I Don’t Know If I’ll Make It Home Tonight: The True Story Behind Porno For Pyros’ “Tahitian Moon”

Perry Farrell recounts a mid-‘90s night where he nearly met his demise off the shores of Tahiti.

Music Features Porno For Pyros
I Don’t Know If I’ll Make It Home Tonight: The True Story Behind Porno For Pyros’ “Tahitian Moon”

Over the summer and fall of 2021, I wrote an oral history of Big Shiny Tunes, “the CD that defined a Canadian era.” One of my many interview subjects—among the staff members of MuchMusic (Canada’s answer to MTV) who created the compilation series, and the musical artists who were featured prominently within it—was Perry Farrell of Jane’s Addiction and Porno For Pyros.

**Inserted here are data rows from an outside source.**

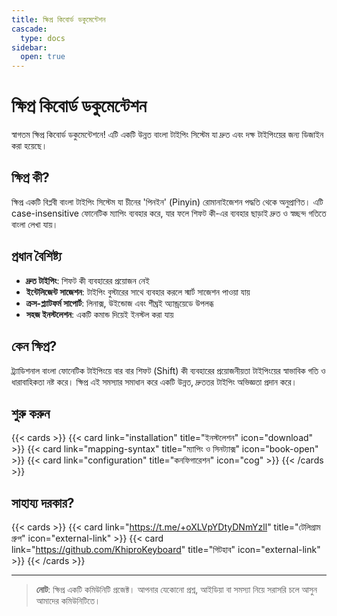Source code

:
 ```yaml
---
title: ক্ষিপ্র কিবোর্ড ডকুমেন্টেশন
cascade:
  type: docs
sidebar:
  open: true
---
```


# ক্ষিপ্র কিবোর্ড ডকুমেন্টেশন

স্বাগতম ক্ষিপ্র কিবোর্ড ডকুমেন্টেশনে! এটি একটি উন্নত বাংলা টাইপিং সিস্টেম যা দ্রুত এবং দক্ষ টাইপিংয়ের জন্য ডিজাইন করা হয়েছে।

## ক্ষিপ্র কী?

ক্ষিপ্র একটি বিপ্লবী বাংলা টাইপিং সিস্টেম যা চীনের 'পিনইন' (Pinyin) রোমানাইজেশন পদ্ধতি থেকে অনুপ্রাণিত। এটি case-insensitive ফোনেটিক ম্যাপিং ব্যবহার করে, যার ফলে শিফট কী-এর ব্যবহার ছাড়াই দ্রুত ও স্বচ্ছন্দ গতিতে বাংলা লেখা যায়।

## প্রধান বৈশিষ্ট্য

- **দ্রুত টাইপিং**: শিফট কী ব্যবহারের প্রয়োজন নেই
- **ইন্টেলিজেন্ট সাজেশন**: টাইপিং বুস্টারের সাথে ব্যবহার করলে স্মার্ট সাজেশন পাওয়া যায়
- **ক্রস-প্ল্যাটফর্ম সাপোর্ট**: লিনাক্স, উইন্ডোজ এবং শীঘ্রই অ্যান্ড্রয়েডে উপলব্ধ
- **সহজ ইনস্টলেশন**: একটি কমান্ড দিয়েই ইনস্টল করা যায়

## কেন ক্ষিপ্র?

ট্র্যাডিশনাল বাংলা ফোনেটিক টাইপিংয়ে বার বার শিফট (Shift) কী ব্যবহারের প্রয়োজনীয়তা টাইপিংয়ের স্বাভাবিক গতি ও ধারাবাহিকতা নষ্ট করে। ক্ষিপ্র এই সমস্যার সমাধান করে একটি উন্নত, দ্রুততর টাইপিং অভিজ্ঞতা প্রদান করে।

## শুরু করুন

{{< cards >}}
  {{< card link="installation" title="ইনস্টলেশন" icon="download" >}}
  {{< card link="mapping-syntax" title="ম্যাপিং ও সিনট্যাক্স" icon="book-open" >}}
  {{< card link="configuration" title="কনফিগারেশন" icon="cog" >}}
{{< /cards >}}

## সাহায্য দরকার?

{{< cards >}}
  {{< card link="https://t.me/+oXLVpYDtyDNmYzll" title="টেলিগ্রাম গ্রুপ" icon="external-link" >}}
  {{< card link="https://github.com/KhiproKeyboard" title="গিটহাব" icon="external-link" >}}
{{< /cards >}}

---

> **নোট**: ক্ষিপ্র একটি কমিউনিটি প্রজেক্ট। আপনার যেকোনো প্রশ্ন, আইডিয়া বা সমস্যা নিয়ে সরাসরি চলে আসুন আমাদের কমিউনিটিতে।
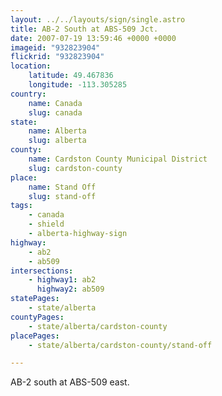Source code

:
 ```yaml
---
layout: ../../layouts/sign/single.astro
title: AB-2 South at ABS-509 Jct.
date: 2007-07-19 13:59:46 +0000 +0000
imageid: "932823904"
flickrid: "932823904"
location:
    latitude: 49.467836
    longitude: -113.305285
country:
    name: Canada
    slug: canada
state:
    name: Alberta
    slug: alberta
county:
    name: Cardston County Municipal District
    slug: cardston-county
place:
    name: Stand Off
    slug: stand-off
tags:
    - canada
    - shield
    - alberta-highway-sign
highway:
    - ab2
    - ab509
intersections:
    - highway1: ab2
      highway2: ab509
statePages:
    - state/alberta
countyPages:
    - state/alberta/cardston-county
placePages:
    - state/alberta/cardston-county/stand-off

---
```

AB-2 south at ABS-509 east.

Porno For Pyros’ classic 1996 hit “Tahitian Moon” was given a big boost in Canada with its prominent placement as the third song on the original Big Shiny Tunes album—which sold enough copies to earn 3x Platinum certification that same year. Naturally, that meant the song loomed large on the cable TV network as well. As a music-obsessed teenager growing up in Calgary in the ’90s, I remember loving seeing the “Tahitian Moon” video every time it came on. Perry’s penis-like haircut alone made it worth a watch, plus the song rocked!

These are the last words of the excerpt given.